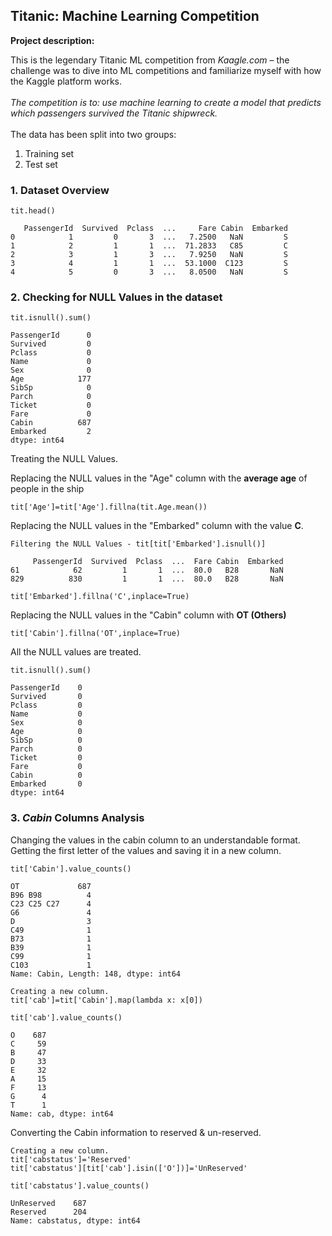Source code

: ## Titanic: Machine Learning Competition

**Project description:** 

This is the legendary Titanic ML competition from *Kaagle.com* – the challenge was to dive into ML competitions and familiarize myself with how the Kaggle platform works. <br><br>
*The competition is to: use machine learning to create a model that predicts which passengers survived the Titanic shipwreck.*
<br><br>
The data has been split into two groups:
1. Training set 
2. Test set

### 1. Dataset Overview
```
tit.head()

   PassengerId  Survived  Pclass  ...     Fare Cabin  Embarked
0            1         0       3  ...   7.2500   NaN         S
1            2         1       1  ...  71.2833   C85         C
2            3         1       3  ...   7.9250   NaN         S
3            4         1       1  ...  53.1000  C123         S
4            5         0       3  ...   8.0500   NaN         S
```

### 2. Checking for NULL Values in the dataset
```
tit.isnull().sum()

PassengerId      0
Survived         0
Pclass           0
Name             0
Sex              0
Age            177
SibSp            0
Parch            0
Ticket           0
Fare             0
Cabin          687
Embarked         2
dtype: int64
```
Treating the NULL Values.

Replacing the NULL values in the "Age" column with the **average age** of people in the ship

```
tit['Age']=tit['Age'].fillna(tit.Age.mean())
```
Replacing the NULL values in the "Embarked" column with the value **C**.

```
Filtering the NULL Values - tit[tit['Embarked'].isnull()]

     PassengerId  Survived  Pclass  ...  Fare Cabin  Embarked
61            62         1       1  ...  80.0   B28       NaN
829          830         1       1  ...  80.0   B28       NaN

tit['Embarked'].fillna('C',inplace=True)
```
Replacing the NULL values in the "Cabin" column with **OT (Others)**

```
tit['Cabin'].fillna('OT',inplace=True)
```
All the NULL values are treated.

```
tit.isnull().sum()

PassengerId    0
Survived       0
Pclass         0
Name           0
Sex            0
Age            0
SibSp          0
Parch          0
Ticket         0
Fare           0
Cabin          0
Embarked       0
dtype: int64
```

### 3. *Cabin* Columns Analysis

Changing the values in the cabin column to an understandable format. Getting the first letter of the values and saving it in a new column.

```
tit['Cabin'].value_counts()

OT             687
B96 B98          4
C23 C25 C27      4
G6               4
D                3
C49              1
B73              1
B39              1
C99              1
C103             1
Name: Cabin, Length: 148, dtype: int64

Creating a new column.
tit['cab']=tit['Cabin'].map(lambda x: x[0])

tit['cab'].value_counts()

O    687
C     59
B     47
D     33
E     32
A     15
F     13
G      4
T      1
Name: cab, dtype: int64
```
Converting the Cabin information to reserved & un-reserved.

```
Creating a new column.
tit['cabstatus']='Reserved'
tit['cabstatus'][tit['cab'].isin(['O'])]='UnReserved'

tit['cabstatus'].value_counts()

UnReserved    687
Reserved      204
Name: cabstatus, dtype: int64
```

WHAT IS REQUIRED: Which of the lines above hold the string "PassengerId"? Copy each one.

EXERCISE RESULT:
   PassengerId  Survived  Pclass  ...     Fare Cabin  Embarked
PassengerId      0
     PassengerId  Survived  Pclass  ...  Fare Cabin  Embarked
PassengerId    0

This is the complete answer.